Cacao en chocolade
Hierop is de Europese Richtlijn 2000/36 inzake cacao en chocoladeproducten voor menselijke consumptie van toepassing.
Deze is opgesteld om de verschillen qua samenstelling en etikettering van cacao en chocolade tussen de Europese landen weg te nemen.
De Nederlandse overheid heeft de voorschriften van deze Richtlijn uitgewerkt middels het Warenwetbesluit Cacao en chocolade.

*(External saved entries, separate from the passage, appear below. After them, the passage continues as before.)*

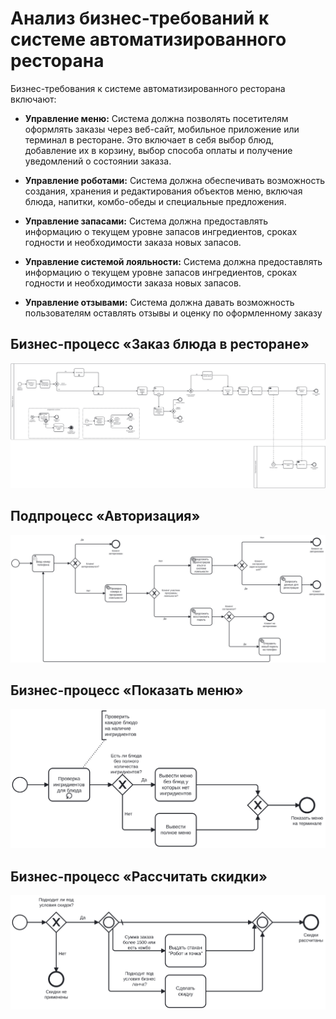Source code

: # Анализ бизнес-требований к системе автоматизированного ресторана

Бизнес-требования к системе автоматизированного ресторана включают:

- **Управление меню:** 
   Система должна позволять посетителям оформлять заказы через веб-сайт, мобильное приложение или терминал в ресторане. Это включает в себя выбор блюд, добавление их в корзину, выбор способа оплаты и получение уведомлений о состоянии заказа.

- **Управление роботами:** 
   Система должна обеспечивать возможность создания, хранения и редактирования объектов меню, включая блюда, напитки, комбо-обеды и специальные предложения. 

- **Управление запасами:** 
   Система должна предоставлять информацию о текущем уровне запасов ингредиентов, сроках годности и необходимости заказа новых запасов. 

- **Управление системой лояльности:** 
   Система должна предоставлять информацию о текущем уровне запасов ингредиентов, сроках годности и необходимости заказа новых запасов. 

- **Управление отзывами:** 
   Система должна давать возможность пользователям оставлять отзывы и оценку по оформленному заказу

## Бизнес-процесс «Заказ блюда в ресторане»

 ![BPMN диаграмма](diagrams/include/BPMN-1.svg)

## Подпроцесс «Авторизация»

 ![BPMN диаграмма](diagrams/include/BPMN-2.svg)

 ## Бизнес-процесс «Показать меню»

 ![BPMN диаграмма](diagrams/include/BPMN-3.svg)

 ## Бизнес-процесс «Рассчитать скидки»

 ![BPMN диаграмма](diagrams/include/BPMN-4.svg)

Zo schrijft Het Warenwetbesluit voor dat de aanduiding chocolade alleen mag worden gebruikt voor chocolade die – onder andere – in totaal ten minste 35% droge cacaobestanddelen bevat. Ook de verkoopbenaming waaronder chocoladeproducten mogen worden verhandeld zijn gebonden aan voorschriften. De benaming hagelslag- of vlokken bijvoorbeeld mag uitsluitend en moet worden gebezigd wanneer deze qua vorm en samenstelling voldoet aan in de in de wet genoemde voorwaarden.

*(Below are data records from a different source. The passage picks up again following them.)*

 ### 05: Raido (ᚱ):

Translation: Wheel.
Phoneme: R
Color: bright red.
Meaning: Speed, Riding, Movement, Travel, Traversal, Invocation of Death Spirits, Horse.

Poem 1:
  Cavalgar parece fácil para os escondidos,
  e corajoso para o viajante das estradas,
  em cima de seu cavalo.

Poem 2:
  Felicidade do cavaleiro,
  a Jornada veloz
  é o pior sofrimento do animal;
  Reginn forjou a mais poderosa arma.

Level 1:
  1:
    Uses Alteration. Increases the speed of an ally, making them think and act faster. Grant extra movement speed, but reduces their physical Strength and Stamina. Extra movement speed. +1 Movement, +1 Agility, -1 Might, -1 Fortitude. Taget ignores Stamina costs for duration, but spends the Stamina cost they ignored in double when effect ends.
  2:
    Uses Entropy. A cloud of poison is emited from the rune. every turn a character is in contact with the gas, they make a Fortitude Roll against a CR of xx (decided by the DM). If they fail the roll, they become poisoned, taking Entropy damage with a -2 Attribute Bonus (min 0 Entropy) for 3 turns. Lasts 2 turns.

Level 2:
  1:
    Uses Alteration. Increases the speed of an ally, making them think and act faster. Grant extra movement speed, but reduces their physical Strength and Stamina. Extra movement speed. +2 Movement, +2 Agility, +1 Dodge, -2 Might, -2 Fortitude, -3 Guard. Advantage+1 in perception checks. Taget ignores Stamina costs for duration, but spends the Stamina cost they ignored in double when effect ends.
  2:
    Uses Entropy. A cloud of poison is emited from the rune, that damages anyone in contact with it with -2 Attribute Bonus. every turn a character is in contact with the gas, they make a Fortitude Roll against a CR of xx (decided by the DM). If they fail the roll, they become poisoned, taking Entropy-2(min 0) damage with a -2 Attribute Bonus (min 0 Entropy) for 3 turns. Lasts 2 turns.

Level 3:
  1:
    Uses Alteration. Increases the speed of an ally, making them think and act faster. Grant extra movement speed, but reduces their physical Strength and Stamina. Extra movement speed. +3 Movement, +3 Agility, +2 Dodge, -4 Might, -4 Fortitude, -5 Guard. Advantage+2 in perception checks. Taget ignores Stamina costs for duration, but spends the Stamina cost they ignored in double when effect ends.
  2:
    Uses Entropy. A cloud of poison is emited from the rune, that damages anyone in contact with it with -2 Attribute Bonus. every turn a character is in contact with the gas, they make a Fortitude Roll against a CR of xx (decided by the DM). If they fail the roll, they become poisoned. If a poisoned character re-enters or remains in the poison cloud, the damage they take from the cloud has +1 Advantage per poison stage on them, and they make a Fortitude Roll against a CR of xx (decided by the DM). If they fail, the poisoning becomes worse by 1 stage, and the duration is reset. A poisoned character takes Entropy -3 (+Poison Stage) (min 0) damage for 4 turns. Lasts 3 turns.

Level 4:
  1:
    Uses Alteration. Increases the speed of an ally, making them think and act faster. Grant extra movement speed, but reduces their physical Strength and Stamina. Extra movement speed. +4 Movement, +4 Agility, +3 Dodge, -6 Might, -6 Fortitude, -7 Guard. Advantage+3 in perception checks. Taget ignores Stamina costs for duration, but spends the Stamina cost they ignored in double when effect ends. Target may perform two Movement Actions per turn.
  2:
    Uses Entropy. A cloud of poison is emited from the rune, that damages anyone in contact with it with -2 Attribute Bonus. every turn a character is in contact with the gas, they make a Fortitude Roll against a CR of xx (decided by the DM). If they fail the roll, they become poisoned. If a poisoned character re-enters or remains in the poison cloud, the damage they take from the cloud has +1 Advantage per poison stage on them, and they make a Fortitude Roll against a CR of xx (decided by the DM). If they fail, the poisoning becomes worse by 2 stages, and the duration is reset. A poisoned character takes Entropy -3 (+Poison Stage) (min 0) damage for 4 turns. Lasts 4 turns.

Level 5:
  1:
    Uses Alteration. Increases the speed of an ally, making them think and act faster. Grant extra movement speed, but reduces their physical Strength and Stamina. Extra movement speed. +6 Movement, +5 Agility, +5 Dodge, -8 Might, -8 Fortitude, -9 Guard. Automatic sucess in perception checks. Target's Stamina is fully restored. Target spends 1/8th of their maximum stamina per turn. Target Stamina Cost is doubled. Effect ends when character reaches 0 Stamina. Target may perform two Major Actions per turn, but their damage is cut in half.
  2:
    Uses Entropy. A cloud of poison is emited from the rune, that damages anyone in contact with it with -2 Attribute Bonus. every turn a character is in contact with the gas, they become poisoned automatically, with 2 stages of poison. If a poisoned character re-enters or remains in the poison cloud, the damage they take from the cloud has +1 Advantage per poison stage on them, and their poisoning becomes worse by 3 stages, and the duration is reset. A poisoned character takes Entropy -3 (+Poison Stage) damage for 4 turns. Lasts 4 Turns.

Hieronder volgen enkele voorbeelden uit de regelgeving van cacao en chocolade:
- Een chocoladeproduct dient minimale percentages aan droge cacaobestanddelen, cacaoboter of melkvet te bevatten. In het Warenwetbesluit staat wat deze percentages zijn.
- Indien een chocoladeproduct naast de minimaal vereiste hoeveelheid cacaoboter andere plantaardige vetten bevat, dan dient het etiket de volgende aanvullende zin te bevatten:“Bevat naast cacaoboter ook andere plantaardige vetten.
- Het is verboden dierlijke vetten en bereidingen daarvan die niet uitsluitend afkomstig zijn van melk toe te voegen.